Re: [RFC 0/7] introduce memory hinting API for external process

Brian Geffon <bgeffon@xxxxxxxxxx> · Tue, 21 May 2019 21:15:20 -0700

To expand on the ChromeOS use case we're in a very similar situation to Android. For example, the Chrome browser uses a separate process for each individual tab (with some exceptions) and over time many tabs remain open in a back-grounded or idle state. Given that we have a lot of information about the weight of a tab, when it was last active, etc, we can benefit tremendously from per-process reclaim. We're working on getting real world numbers but all of our initial testing shows very promising results.
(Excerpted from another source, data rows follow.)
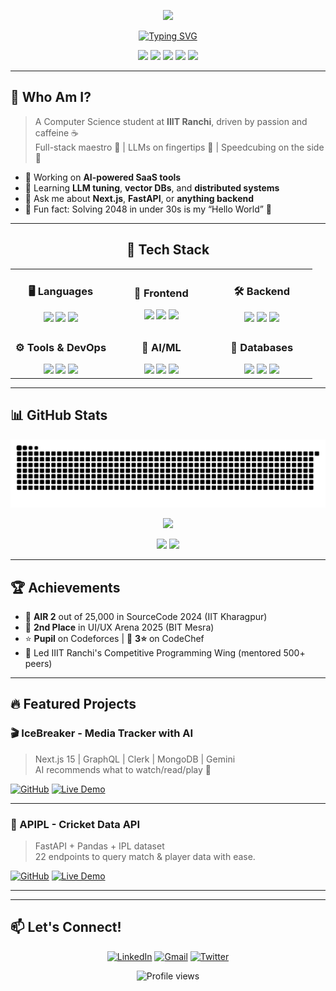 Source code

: 
<p align="center">
  <img src="https://capsule-render.vercel.app/api?type=blur&height=300&color=gradient&text=Adarsh%20Pandey%20👾&section=header&reversal=false&textBg=false&fontAlign=37&descAlign=100&descAlignY=0fontColor=e9e1f3" />
</p>



<p align="center">
  <a href="https://readme-typing-svg.demolab.com?font=Fira+Code&weight=600&size=24&duration=4000&pause=1000&color=6f00fd&width=435&lines=Full-Stack+Developer;AI+Enthusiast;Competitive+Programmer;Night+Owl">
    <img src="https://readme-typing-svg.demolab.com?font=Fira+Code&weight=600&size=24&duration=4000&pause=1000&color=6f00fd&width=435&lines=Full-Stack+Developer;AI+Enthusiast;Competitive+Programmer;Night+Owl" alt="Typing SVG" />
  </a>
</p>

<p align="center">
  <a href="https://adarsh.cyou"><img src="https://img.shields.io/badge/Portfolio-121212?style=for-the-badge&logo=firefox-browser&logoColor=yellow"/></a>
  <a href="https://linkedin.com/in/adarshpandey1133"><img src="https://img.shields.io/badge/LinkedIn-0077B5?style=for-the-badge&logo=linkedin&logoColor=white"/></a>
  <a href="https://codeforces.com/profile/proffgarryoak"><img src="https://img.shields.io/badge/Codeforces-445f9d?style=for-the-badge&logo=codeforces&logoColor=white"/></a>
  <a href="https://codechef.com/users/proffgarryoak"><img src="https://img.shields.io/badge/CodeChef-5B4638?style=for-the-badge&logo=codechef&logoColor=white"/></a>
  <a href="mailto:adarshp.1133@gmail.com"><img src="https://img.shields.io/badge/Gmail-D14836?style=for-the-badge&logo=gmail&logoColor=white"/></a>
</p>


---

## 🚀 Who Am I?

> A Computer Science student at **IIIT Ranchi**, driven by passion and caffeine ☕  
> Full-stack maestro 🎩 | LLMs on fingertips 🧠 | Speedcubing on the side 🧊

- 🔭 Working on **AI-powered SaaS tools**  
- 🌱 Learning **LLM tuning**, **vector DBs**, and **distributed systems**  
- 💬 Ask me about **Next.js**, **FastAPI**, or **anything backend**  
- 🧊 Fun fact: Solving 2048 in under 30s is my “Hello World” 🎯  

---

<!-- Tech Stack Grid -->
<div align="center">

  <h2>🧠 Tech Stack</h2>

  <table style="border: none; border-collapse: collapse;">
    <tr>
      <td align="center" width="33%">
        <h3>🖥️ Languages</h3>
        <img src="https://img.shields.io/badge/Python-3670A0?style=for-the-badge&logo=python&logoColor=ffdd54"/>
        <img src="https://img.shields.io/badge/C++-00599C?style=for-the-badge&logo=c%2B%2B&logoColor=white"/>
        <img src="https://img.shields.io/badge/JavaScript-323330?style=for-the-badge&logo=javascript&logoColor=F7DF1E"/>
      </td>
      <td align="center" width="33%">
        <h3>🎨 Frontend</h3>
        <img src="https://img.shields.io/badge/Next.js-black?style=for-the-badge&logo=next.js&logoColor=white"/>
        <img src="https://img.shields.io/badge/React-20232a?style=for-the-badge&logo=react&logoColor=61DAFB"/>
        <img src="https://img.shields.io/badge/TailwindCSS-38B2AC?style=for-the-badge&logo=tailwind-css&logoColor=white"/>
      </td>
       <td align="center" width="33%">
        <h3>🛠 Backend</h3>
        <img src="https://img.shields.io/badge/Node.js-6DA55F?style=for-the-badge&logo=node.js&logoColor=white"/>
        <img src="https://img.shields.io/badge/FastAPI-005571?style=for-the-badge&logo=fastapi"/>
        <img src="https://img.shields.io/badge/Flask-000000?style=for-the-badge&logo=flask&logoColor=white"/>
      </td>
    </tr>
    <tr>
      <td align="center" width="33%">
        <h3>⚙️ Tools & DevOps</h3>
        <img src="https://img.shields.io/badge/Git-F05033?style=for-the-badge&logo=git&logoColor=white"/>
        <img src="https://img.shields.io/badge/Docker-0db7ed?style=for-the-badge&logo=docker&logoColor=white"/>
        <img src="https://img.shields.io/badge/Postman-FF6C37?style=for-the-badge&logo=postman&logoColor=white"/>
      </td>
      <td align="center" width="33%">
        <h3>🤖 AI/ML</h3>
        <img src="https://img.shields.io/badge/Gemini-4285F4?style=for-the-badge&logo=google-gemini&logoColor=white"/>
        <img src="https://img.shields.io/badge/Ollama-EE4C2C?style=for-the-badge&logo=ollama&logoColor=white"/>
        <img src="https://img.shields.io/badge/LangChain-FF6F00?style=for-the-badge&logo=langchain&logoColor=white"/>
      </td>
      <td align="center" width="33%">
        <h3>🧩 Databases</h3>
        <img src="https://img.shields.io/badge/MongoDB-4ea94b?style=for-the-badge&logo=mongodb&logoColor=white"/>
        <img src="https://img.shields.io/badge/MySQL-00758F?style=for-the-badge&logo=mysql&logoColor=white"/>
        <img src="https://img.shields.io/badge/Supabase-3ECF8E?style=for-the-badge&logo=supabase&logoColor=white"/>
      </td>
    </tr>
  </table>

</div>

---

## 📊 GitHub Stats
<p align="center">
  <img src="https://github.com/proffgarryoak/proffgarryoak/blob/output/github-contribution-grid-snake-dark.svg" alt="snake"/>
</p>
<p align="center">
  
  <img height="50%" src="https://github-profile-trophy.vercel.app/?username=proffgarryoak&theme=onedark&row=1&column=5" />
</p>
<p align="center">
  <img width="47%" src="https://github-readme-stats.vercel.app/api?username=proffgarryoak&show_icons=true&theme=radical" />
  <img width="50%"  src="https://github-readme-streak-stats.herokuapp.com/?user=proffgarryoak&theme=radical" />
</p>





---

## 🏆 Achievements

- 🥈 **AIR 2** out of 25,000 in SourceCode 2024 (IIT Kharagpur)  
- 🥈 **2nd Place** in UI/UX Arena 2025 (BIT Mesra)  
- ⭐ **Pupil** on Codeforces | 🌟 **3⭐** on CodeChef  
- 👑 Led IIIT Ranchi's Competitive Programming Wing (mentored 500+ peers)

---

## 🔥 Featured Projects

### 🎬 IceBreaker - Media Tracker with AI
> Next.js 15 | GraphQL | Clerk | MongoDB | Gemini  
> AI recommends what to watch/read/play 👀

[![GitHub](https://img.shields.io/badge/github-%23121011.svg?style=for-the-badge&logo=github&logoColor=white)](https://github.com/proffgarryoak/icebreaker)
[![Live Demo](https://img.shields.io/badge/demo-%23000000.svg?style=for-the-badge&logo=vercel&logoColor=white)](https://icebreaker-demo.vercel.app)

---

### 🏏 APIPL - Cricket Data API
> FastAPI + Pandas + IPL dataset  
> 22 endpoints to query match & player data with ease.

[![GitHub](https://img.shields.io/badge/github-%23121011.svg?style=for-the-badge&logo=github&logoColor=white)](https://github.com/proffgarryoak/apipl)
[![Live Demo](https://img.shields.io/badge/demo-%23000000.svg?style=for-the-badge&logo=fastapi&logoColor=white)](https://apipl-demo.onrender.com)

---





---

## 📫 Let's Connect!

<p align="center">
  <a href="https://linkedin.com/in/adarshpandey1133"><img src="https://img.icons8.com/color/48/000000/linkedin.png" alt="LinkedIn"/></a>
  <a href="mailto:adarshp.1133@gmail.com"><img src="https://img.icons8.com/color/48/000000/gmail.png" alt="Gmail"/></a>
  <a href="https://twitter.com/proffgarryoak"><img src="https://img.icons8.com/color/48/000000/twitter.png" alt="Twitter"/></a>
</p>

<p align="center">
  <img src="https://komarev.com/ghpvc/?username=proffgarryoak&label=Profile%20views&color=0e75b6&style=flat" alt="Profile views"/>
</p>
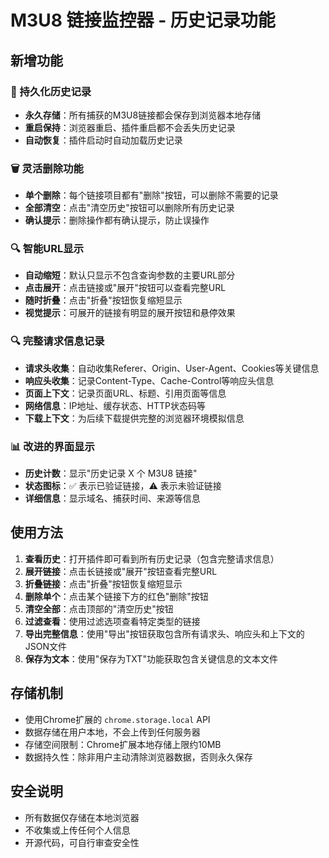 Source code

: # M3U8 链接监控器 - 历史记录功能

## 新增功能

### 🔄 持久化历史记录
- **永久存储**：所有捕获的M3U8链接都会保存到浏览器本地存储
- **重启保持**：浏览器重启、插件重启都不会丢失历史记录
- **自动恢复**：插件启动时自动加载历史记录

### 🗑️ 灵活删除功能
- **单个删除**：每个链接项目都有"删除"按钮，可以删除不需要的记录
- **全部清空**：点击"清空历史"按钮可以删除所有历史记录
- **确认提示**：删除操作都有确认提示，防止误操作

### 🔍 智能URL显示
- **自动缩短**：默认只显示不包含查询参数的主要URL部分
- **点击展开**：点击链接或"展开"按钮可以查看完整URL
- **随时折叠**：点击"折叠"按钮恢复缩短显示
- **视觉提示**：可展开的链接有明显的展开按钮和悬停效果

### 🔍 完整请求信息记录
- **请求头收集**：自动收集Referer、Origin、User-Agent、Cookies等关键信息
- **响应头收集**：记录Content-Type、Cache-Control等响应头信息
- **页面上下文**：记录页面URL、标题、引用页面等信息
- **网络信息**：IP地址、缓存状态、HTTP状态码等
- **下载上下文**：为后续下载提供完整的浏览器环境模拟信息

### 📊 改进的界面显示
- **历史计数**：显示"历史记录 X 个 M3U8 链接"
- **状态图标**：✅ 表示已验证链接，⚠️ 表示未验证链接
- **详细信息**：显示域名、捕获时间、来源等信息

## 使用方法

1. **查看历史**：打开插件即可看到所有历史记录（包含完整请求信息）
2. **展开链接**：点击长链接或"展开"按钮查看完整URL
3. **折叠链接**：点击"折叠"按钮恢复缩短显示
4. **删除单个**：点击某个链接下方的红色"删除"按钮
5. **清空全部**：点击顶部的"清空历史"按钮
6. **过滤查看**：使用过滤选项查看特定类型的链接
7. **导出完整信息**：使用"导出"按钮获取包含所有请求头、响应头和上下文的JSON文件
8. **保存为文本**：使用"保存为TXT"功能获取包含关键信息的文本文件

## 存储机制

- 使用Chrome扩展的 `chrome.storage.local` API
- 数据存储在用户本地，不会上传到任何服务器
- 存储空间限制：Chrome扩展本地存储上限约10MB
- 数据持久性：除非用户主动清除浏览器数据，否则永久保存

## 安全说明

- 所有数据仅存储在本地浏览器
- 不收集或上传任何个人信息
- 开源代码，可自行审查安全性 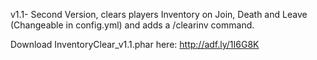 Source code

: v1.1- Second Version, clears players Inventory on Join, Death and Leave (Changeable in config.yml) and adds a /clearinv command.

Download InventoryClear_v1.1.phar here: http://adf.ly/1I6G8K
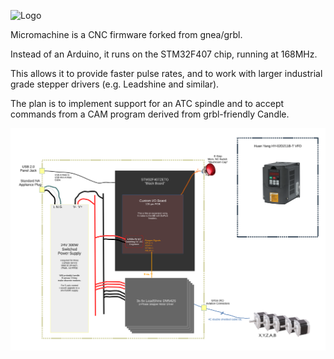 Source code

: ![Logo](/doc/images/logo.svg|scale=50)

Micromachine is a CNC firmware forked from gnea/grbl.

Instead of an Arduino, it runs on the STM32F407 chip, running at 168MHz.

This allows it to provide faster pulse rates, and to work with larger industrial grade stepper drivers (e.g. Leadshine and similar).

The plan is to implement support for an ATC spindle and to accept commands from a CAM program derived from grbl-friendly Candle.

![System Architecture](/doc/SystemWiring.svg)
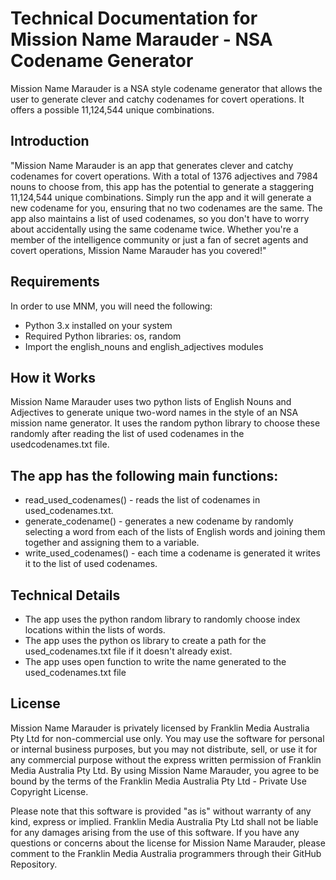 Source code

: # Technical Documentation for Mission Name Marauder - NSA Codename Generator
Mission Name Marauder is a NSA style codename generator that allows the user to generate clever and catchy codenames for covert operations. It offers a possible 11,124,544 unique combinations.


## Introduction
"Mission Name Marauder is an app that generates clever and catchy codenames for covert operations.
With a total of 1376 adjectives and 7984 nouns to choose from, this app has the potential to generate a staggering
11,124,544 unique combinations. Simply run the app and it will generate a new codename for you, ensuring that no two
codenames are the same. The app also maintains a list of used codenames, so you don't have to worry about
accidentally using the same codename twice. Whether you're a member of the intelligence community or just a fan of
secret agents and covert operations, Mission Name Marauder has you covered!"

## Requirements
In order to use MNM, you will need the following:

* Python 3.x installed on your system
* Required Python libraries: os, random
* Import the english_nouns and english_adjectives modules

## How it Works
Mission Name Marauder uses two python lists of English Nouns and Adjectives to generate unique two-word names in the style of an NSA mission name 
generator.
It uses the random python library to choose these randomly after reading the list of used codenames in the usedcodenames.txt file. 

## The app has the following main functions:
* read_used_codenames() - reads the list of codenames in used_codenames.txt.
* generate_codename() - generates a new codename by randomly selecting a word from each of the lists of English words and joining them together 
and assigning them to a variable.
* write_used_codenames() - each time a codename is generated it writes it to the list of used codenames.


## Technical Details
* The app uses the python random library to randomly choose index locations within the lists of words.
* The app uses the python os library to create a path for the used_codenames.txt file if it doesn't already exist.
* The app uses open function to write the name generated to the used_codenames.txt file

## License
Mission Name Marauder is privately licensed by Franklin Media Australia Pty Ltd for non-commercial use only. You may use the software for personal 
or internal business purposes, but you may not distribute, sell, or use it for any commercial purpose without the express written permission of 
Franklin Media Australia Pty Ltd. By using Mission Name Marauder, you agree to be bound by the terms of the Franklin Media Australia Pty Ltd - 
Private Use Copyright License. 

Please note that this software is provided "as is" without warranty of any kind, express or implied. Franklin Media Australia Pty Ltd shall not be 
liable for any damages arising from the use of this software. If you have any questions or concerns about the license for Mission Name Marauder, please comment 
to the Franklin Media Australia programmers through their GitHub Repository.
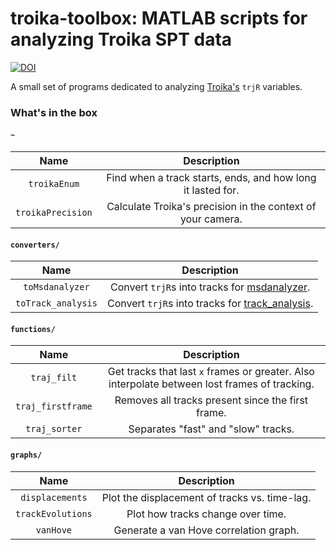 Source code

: # troika-toolbox: MATLAB scripts for analyzing Troika SPT data
[![DOI](https://zenodo.org/badge/706878719.svg)](https://zenodo.org/doi/10.5281/zenodo.10019823)

A small set of programs dedicated to analyzing [Troika's](https://github.com/LandesLab/Troika-Single-particle-tracking) `trjR` variables.

### What's in the box
#### `~`
| Name | Description |
|:--------:|:-----------:|
|`troikaEnum`|Find when a track starts, ends, and how long it lasted for.|
|`troikaPrecision`|Calculate Troika's precision in the context of your camera.|

#### `converters/`
| Name | Description |
|:--------:|:-----------:|
|`toMsdanalyzer`|Convert `trjR`s into tracks for [msdanalyzer](https://github.com/tinevez/msdanalyzer).|
|`toTrack_analysis`|Convert `trjR`s into tracks for [track_analysis](https://github.com/andrewx101/track_analysis).|

#### `functions/`
| Name | Description |
|:--------:|:-----------:|
|`traj_filt`|Get tracks that last `x` frames or greater. Also interpolate between lost frames of tracking.|
|`traj_firstframe`|Removes all tracks present since the first frame.|
|`traj_sorter`|Separates "fast" and "slow" tracks.|

#### `graphs/`
| Name | Description |
|:--------:|:-----------:|
|`displacements`|Plot the displacement of tracks vs. time-lag.|
|`trackEvolutions`|Plot how tracks change over time.|
|`vanHove`|Generate a van Hove correlation graph.|
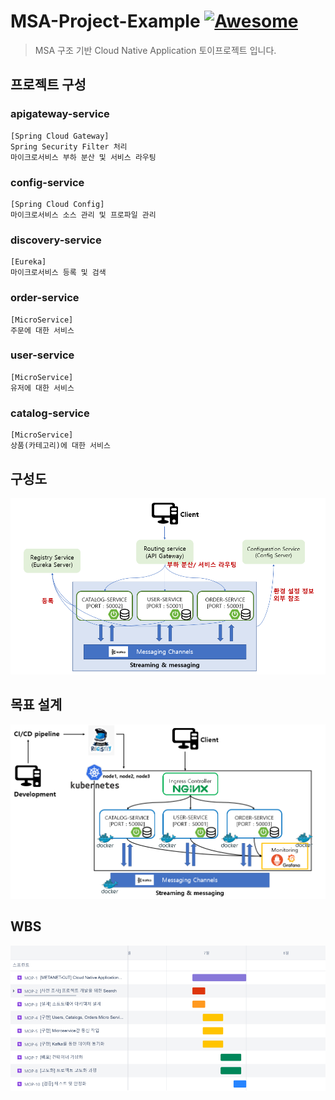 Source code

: # MSA-Project-Example [![Awesome](https://cdn.jsdelivr.net/gh/sindresorhus/awesome@d7305f38d29fed78fa85652e3a63e154dd8e8829/media/badge.svg)](https://github.com/begrey)  
  
> MSA 구조 기반 Cloud Native Application 토이프로젝트 입니다.   
    

## 프로젝트 구성

### apigateway-service
    [Spring Cloud Gateway]
    Spring Security Filter 처리
    마이크로서비스 부하 분산 및 서비스 라우팅

### config-service
    [Spring Cloud Config]
    마이크로서비스 소스 관리 및 프로파일 관리

### discovery-service
    [Eureka]
    마이크로서비스 등록 및 검색

### order-service
    [MicroService]
    주문에 대한 서비스

### user-service
    [MicroService]
    유저에 대한 서비스

### catalog-service
    [MicroService]
    상품(카테고리)에 대한 서비스


## 구성도


![ex_screenshot](./구성도.PNG)


## 목표 설계


![ex_screenshot](./목표.PNG)

## WBS

![ex_screenshot](./wbs.PNG)

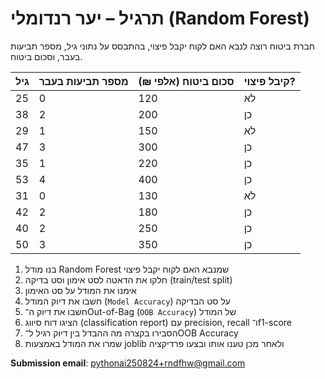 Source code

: # תרגיל – יער רנדומלי (Random Forest)

חברת ביטוח רוצה לנבא האם לקוח יקבל פיצוי, בהתבסס על נתוני גיל, מספר תביעות בעבר, וסכום ביטוח.

| גיל | מספר תביעות בעבר | סכום ביטוח (אלפי ₪) | קיבל פיצוי? |
|-----|------------------|---------------------|-------------|
| 25  | 0                | 120                 | לא          |
| 38  | 2                | 200                 | כן          |
| 29  | 1                | 150                 | לא          |
| 47  | 3                | 300                 | כן          |
| 35  | 1                | 220                 | כן          |
| 53  | 4                | 400                 | כן          |
| 31  | 0                | 130                 | לא          |
| 42  | 2                | 180                 | כן          |
| 40  | 2                | 250                 | כן          |
| 50  | 3                | 350                 | כן          |

1. בנו מודל Random Forest שמנבא האם לקוח יקבל פיצוי
2. חלקו את הדאטה לסט אימון וסט בדיקה (train/test split)
3. אימנו את המודל על סט האימון
4. חשבו את דיוק המודל (`Model Accuracy`) על סט הבדיקה
5. חשבו את דיוק ה־Out-of-Bag (`OOB Accuracy`) של המודל
6. הציגו דוח סיווג (classification report) עם precision, recall ו־f1-score
7. הסבירו בקצרה מה ההבדל בין דיוק רגיל ל־OOB Accuracy
8. שמרו את המודל באמצעות joblib ולאחר מכן טענו אותו ובצעו פרדיקציה

**Submission email**: [pythonai250824+rndfhw@gmail.com](mailto:pythonai250824+rndfhw@gmail.com) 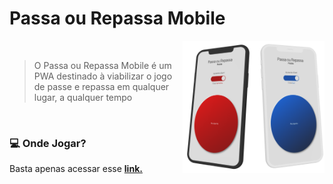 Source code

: # Passa ou Repassa Mobile

<img src="https://github.com/thiagowaib/passarepassa/blob/main/.github/readme-example.png?raw=true" width="45%" height="auto" alt="Exemplo" align="right">

<br>

> O Passa ou Repassa Mobile é um PWA destinado à viabilizar o jogo de passe e repassa em qualquer lugar, a qualquer tempo

<br>

### 💻 Onde Jogar?

Basta apenas acessar esse **[link.](https://thiagowaib.github.io/passarepassa/ "link.")**
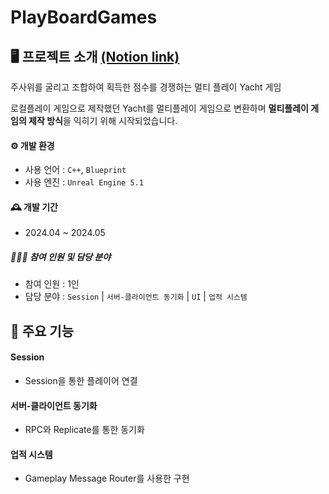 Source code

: # PlayBoardGames
## 🖥️ 프로젝트 소개 [(Notion link)](https://www.notion.so/highstar9z6/Play-Board-Games-7626b16a46dd434b8d2fd51a20e29a92)
주사위를 굴리고 조합하여 획득한 점수를 경쟁하는 멀티 플레이 Yacht 게임

로컬플레이 게임으로 제작했던 Yacht를 멀티플레이 게임으로 변환하며 **멀티플레이 게임의 제작 방식**을 익히기 위해 시작되었습니다.

#### ⚙️ 개발 환경
- 사용 언어 : `C++`, `Blueprint`
- 사용 엔진 : `Unreal Engine 5.1`

#### 🕰️ 개발 기간
* 2024.04 ~ 2024.05

##### 🧑‍🤝‍🧑 참여 인원 및 담당 분야
 - 참여 인원 : 1인
 - 담당 분야 : `Session` | `서버-클라이언트 동기화` | `UI` | `업적 시스템` 

## 📌 주요 기능
#### Session
- Session을 통한 플레이어 연결
#### 서버-클라이언트 동기화
- RPC와 Replicate를 통한 동기화
#### 업적 시스템
- Gameplay Message Router를 사용한 구현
On Tue, May 21, 2019 at 5:57 AM Shakeel Butt <shakeelb@xxxxxxxxxx> wrote:
On Mon, May 20, 2019 at 7:55 PM Anshuman Khandual

<anshuman.khandual@xxxxxxx> wrote:

>

>

>

> On 05/20/2019 10:29 PM, Tim Murray wrote:

> > On Sun, May 19, 2019 at 11:37 PM Anshuman Khandual

> > <anshuman.khandual@xxxxxxx> wrote:

> >>

> >> Or Is the objective here is reduce the number of processes which get killed by

> >> lmkd by triggering swapping for the unused memory (user hinted) sooner so that

> >> they dont get picked by lmkd. Under utilization for zram hardware is a concern

> >> here as well ?

> >

> > The objective is to avoid some instances of memory pressure by

> > proactively swapping pages that userspace knows to be cold before

> > those pages reach the end of the LRUs, which in turn can prevent some

> > apps from being killed by lmk/lmkd. As soon as Android userspace knows

> > that an application is not being used and is only resident to improve

> > performance if the user returns to that app, we can kick off

> > process_madvise on that process's pages (or some portion of those

> > pages) in a power-efficient way to reduce memory pressure long before

> > the system hits the free page watermark. This allows the system more

> > time to put pages into zram versus waiting for the watermark to

> > trigger kswapd, which decreases the likelihood that later memory

> > allocations will cause enough pressure to trigger a kill of one of

> > these apps.

>

> So this opens up bit of LRU management to user space hints. Also because the app

> in itself wont know about the memory situation of the entire system, new system

> call needs to be called from an external process.

>

> >

> >> Swapping out memory into zram wont increase the latency for a hot start ? Or

> >> is it because as it will prevent a fresh cold start which anyway will be slower

> >> than a slow hot start. Just being curious.

> >

> > First, not all swapped pages will be reloaded immediately once an app

> > is resumed. We've found that an app's working set post-process_madvise

> > is significantly smaller than what an app allocates when it first

> > launches (see the delta between pswpin and pswpout in Minchan's

> > results). Presumably because of this, faulting to fetch from zram does

>

> pswpin      417613    1392647     975034     233.00

> pswpout    1274224    2661731    1387507     108.00

>

> IIUC the swap-in ratio is way higher in comparison to that of swap out. Is that

> always the case ? Or it tend to swap out from an active area of the working set

> which faulted back again.

>

> > not seem to introduce a noticeable hot start penalty, not does it

> > cause an increase in performance problems later in the app's

> > lifecycle. I've measured with and without process_madvise, and the

> > differences are within our noise bounds. Second, because we're not

>

> That is assuming that post process_madvise() working set for the application is

> always smaller. There is another challenge. The external process should ideally

> have the knowledge of active areas of the working set for an application in

> question for it to invoke process_madvise() correctly to prevent such scenarios.

>

> > preemptively evicting file pages and only making them more likely to

> > be evicted when there's already memory pressure, we avoid the case

> > where we process_madvise an app then immediately return to the app and

> > reload all file pages in the working set even though there was no

> > intervening memory pressure. Our initial version of this work evicted

>

> That would be the worst case scenario which should be avoided. Memory pressure

> must be a parameter before actually doing the swap out. But pages if know to be

> inactive/cold can be marked high priority to be swapped out.

>

> > file pages preemptively and did cause a noticeable slowdown (~15%) for

> > that case; this patch set avoids that slowdown. Finally, the benefit

> > from avoiding cold starts is huge. The performance improvement from

> > having a hot start instead of a cold start ranges from 3x for very

> > small apps to 50x+ for larger apps like high-fidelity games.

>

> Is there any other real world scenario apart from this app based ecosystem where

> user hinted LRU management might be helpful ? Just being curious. Thanks for the

> detailed explanation. I will continue looking into this series.

Chrome OS is another real world use-case for this user hinted LRU

management approach by proactively reclaiming reclaim from tabs not

accessed by the user for some time.